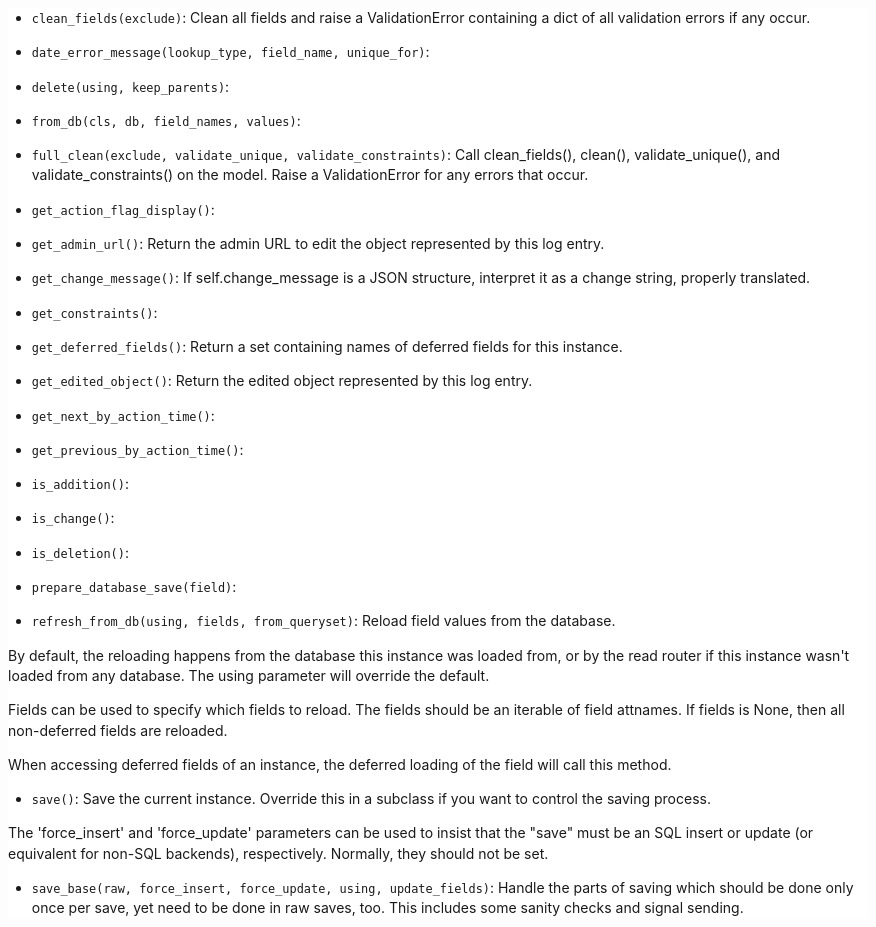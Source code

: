 - `clean_fields(exclude)`: 
Clean all fields and raise a ValidationError containing a dict
of all validation errors if any occur.

- `date_error_message(lookup_type, field_name, unique_for)`: 
- `delete(using, keep_parents)`: 
- `from_db(cls, db, field_names, values)`: 
- `full_clean(exclude, validate_unique, validate_constraints)`: 
Call clean_fields(), clean(), validate_unique(), and
validate_constraints() on the model. Raise a ValidationError for any
errors that occur.

- `get_action_flag_display()`: 
- `get_admin_url()`: 
Return the admin URL to edit the object represented by this log entry.

- `get_change_message()`: 
If self.change_message is a JSON structure, interpret it as a change
string, properly translated.

- `get_constraints()`: 
- `get_deferred_fields()`: 
Return a set containing names of deferred fields for this instance.

- `get_edited_object()`: Return the edited object represented by this log entry.
- `get_next_by_action_time()`: 
- `get_previous_by_action_time()`: 
- `is_addition()`: 
- `is_change()`: 
- `is_deletion()`: 
- `prepare_database_save(field)`: 
- `refresh_from_db(using, fields, from_queryset)`: 
Reload field values from the database.

By default, the reloading happens from the database this instance was
loaded from, or by the read router if this instance wasn't loaded from
any database. The using parameter will override the default.

Fields can be used to specify which fields to reload. The fields
should be an iterable of field attnames. If fields is None, then
all non-deferred fields are reloaded.

When accessing deferred fields of an instance, the deferred loading
of the field will call this method.

- `save()`: 
Save the current instance. Override this in a subclass if you want to
control the saving process.

The 'force_insert' and 'force_update' parameters can be used to insist
that the "save" must be an SQL insert or update (or equivalent for
non-SQL backends), respectively. Normally, they should not be set.

- `save_base(raw, force_insert, force_update, using, update_fields)`: 
Handle the parts of saving which should be done only once per save,
yet need to be done in raw saves, too. This includes some sanity
checks and signal sending.
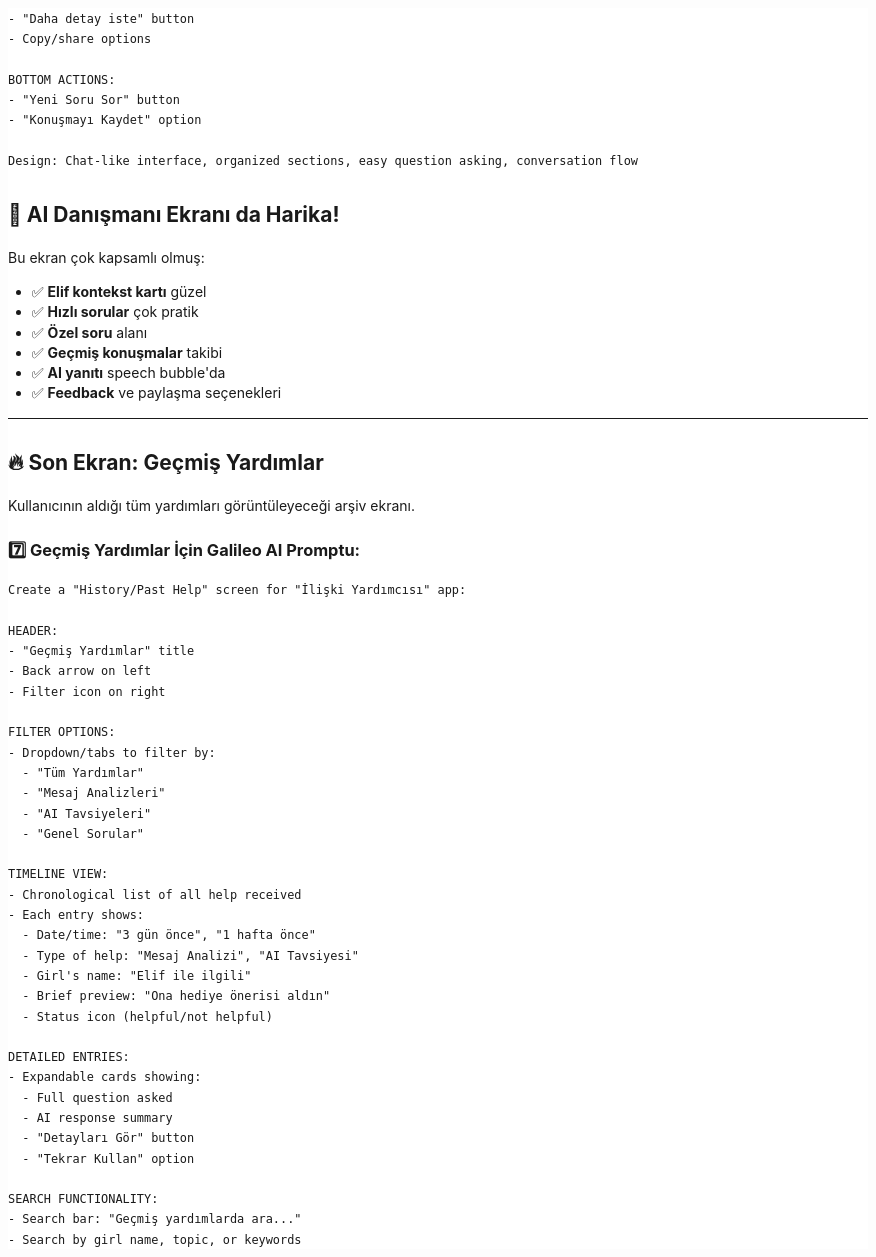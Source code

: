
 ```plaintext
- "Daha detay iste" button
- Copy/share options

BOTTOM ACTIONS:
- "Yeni Soru Sor" button
- "Konuşmayı Kaydet" option

Design: Chat-like interface, organized sections, easy question asking, conversation flow
```

## 💯 **AI Danışmanı Ekranı da Harika!**

Bu ekran çok kapsamlı olmuş:
- ✅ **Elif kontekst kartı** güzel
- ✅ **Hızlı sorular** çok pratik
- ✅ **Özel soru** alanı
- ✅ **Geçmiş konuşmalar** takibi
- ✅ **AI yanıtı** speech bubble'da
- ✅ **Feedback** ve paylaşma seçenekleri

---

## 🔥 **Son Ekran: Geçmiş Yardımlar**

Kullanıcının aldığı tüm yardımları görüntüleyeceği arşiv ekranı.

### **7️⃣ Geçmiş Yardımlar İçin Galileo AI Promptu:**

```
Create a "History/Past Help" screen for "İlişki Yardımcısı" app:

HEADER:
- "Geçmiş Yardımlar" title
- Back arrow on left
- Filter icon on right

FILTER OPTIONS:
- Dropdown/tabs to filter by:
  - "Tüm Yardımlar"
  - "Mesaj Analizleri" 
  - "AI Tavsiyeleri"
  - "Genel Sorular"

TIMELINE VIEW:
- Chronological list of all help received
- Each entry shows:
  - Date/time: "3 gün önce", "1 hafta önce"
  - Type of help: "Mesaj Analizi", "AI Tavsiyesi"
  - Girl's name: "Elif ile ilgili"
  - Brief preview: "Ona hediye önerisi aldın"
  - Status icon (helpful/not helpful)

DETAILED ENTRIES:
- Expandable cards showing:
  - Full question asked
  - AI response summary
  - "Detayları Gör" button
  - "Tekrar Kullan" option

SEARCH FUNCTIONALITY:
- Search bar: "Geçmiş yardımlarda ara..."
- Search by girl name, topic, or keywords

```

## What you will do
Copy out all the data above exactly as written. Skip the pictures.

## Reply to the exercise
Source code

: - `clean_fields(exclude)`: 
Clean all fields and raise a ValidationError containing a dict
of all validation errors if any occur.

- `date_error_message(lookup_type, field_name, unique_for)`: 
- `delete(using, keep_parents)`: 
- `from_db(cls, db, field_names, values)`: 
- `full_clean(exclude, validate_unique, validate_constraints)`: 
Call clean_fields(), clean(), validate_unique(), and
validate_constraints() on the model. Raise a ValidationError for any
errors that occur.

- `get_action_flag_display()`: 
- `get_admin_url()`: 
Return the admin URL to edit the object represented by this log entry.

- `get_change_message()`: 
If self.change_message is a JSON structure, interpret it as a change
string, properly translated.

- `get_constraints()`: 
- `get_deferred_fields()`: 
Return a set containing names of deferred fields for this instance.

- `get_edited_object()`: Return the edited object represented by this log entry.
- `get_next_by_action_time()`: 
- `get_previous_by_action_time()`: 
- `is_addition()`: 
- `is_change()`: 
- `is_deletion()`: 
- `prepare_database_save(field)`: 
- `refresh_from_db(using, fields, from_queryset)`: 
Reload field values from the database.

By default, the reloading happens from the database this instance was
loaded from, or by the read router if this instance wasn't loaded from
any database. The using parameter will override the default.

Fields can be used to specify which fields to reload. The fields
should be an iterable of field attnames. If fields is None, then
all non-deferred fields are reloaded.

When accessing deferred fields of an instance, the deferred loading
of the field will call this method.

- `save()`: 
Save the current instance. Override this in a subclass if you want to
control the saving process.

The 'force_insert' and 'force_update' parameters can be used to insist
that the "save" must be an SQL insert or update (or equivalent for
non-SQL backends), respectively. Normally, they should not be set.

- `save_base(raw, force_insert, force_update, using, update_fields)`: 
Handle the parts of saving which should be done only once per save,
yet need to be done in raw saves, too. This includes some sanity
checks and signal sending.
Source code

:
 ```plaintext
- "Daha detay iste" button
- Copy/share options

BOTTOM ACTIONS:
- "Yeni Soru Sor" button
- "Konuşmayı Kaydet" option

Design: Chat-like interface, organized sections, easy question asking, conversation flow
```

## 💯 **AI Danışmanı Ekranı da Harika!**

Bu ekran çok kapsamlı olmuş:
- ✅ **Elif kontekst kartı** güzel
- ✅ **Hızlı sorular** çok pratik
- ✅ **Özel soru** alanı
- ✅ **Geçmiş konuşmalar** takibi
- ✅ **AI yanıtı** speech bubble'da
- ✅ **Feedback** ve paylaşma seçenekleri

---

## 🔥 **Son Ekran: Geçmiş Yardımlar**

Kullanıcının aldığı tüm yardımları görüntüleyeceği arşiv ekranı.

### **7️⃣ Geçmiş Yardımlar İçin Galileo AI Promptu:**

```
Create a "History/Past Help" screen for "İlişki Yardımcısı" app:

HEADER:
- "Geçmiş Yardımlar" title
- Back arrow on left
- Filter icon on right

FILTER OPTIONS:
- Dropdown/tabs to filter by:
  - "Tüm Yardımlar"
  - "Mesaj Analizleri" 
  - "AI Tavsiyeleri"
  - "Genel Sorular"

TIMELINE VIEW:
- Chronological list of all help received
- Each entry shows:
  - Date/time: "3 gün önce", "1 hafta önce"
  - Type of help: "Mesaj Analizi", "AI Tavsiyesi"
  - Girl's name: "Elif ile ilgili"
  - Brief preview: "Ona hediye önerisi aldın"
  - Status icon (helpful/not helpful)

DETAILED ENTRIES:
- Expandable cards showing:
  - Full question asked
  - AI response summary
  - "Detayları Gör" button
  - "Tekrar Kullan" option

SEARCH FUNCTIONALITY:
- Search bar: "Geçmiş yardımlarda ara..."
- Search by girl name, topic, or keywords

```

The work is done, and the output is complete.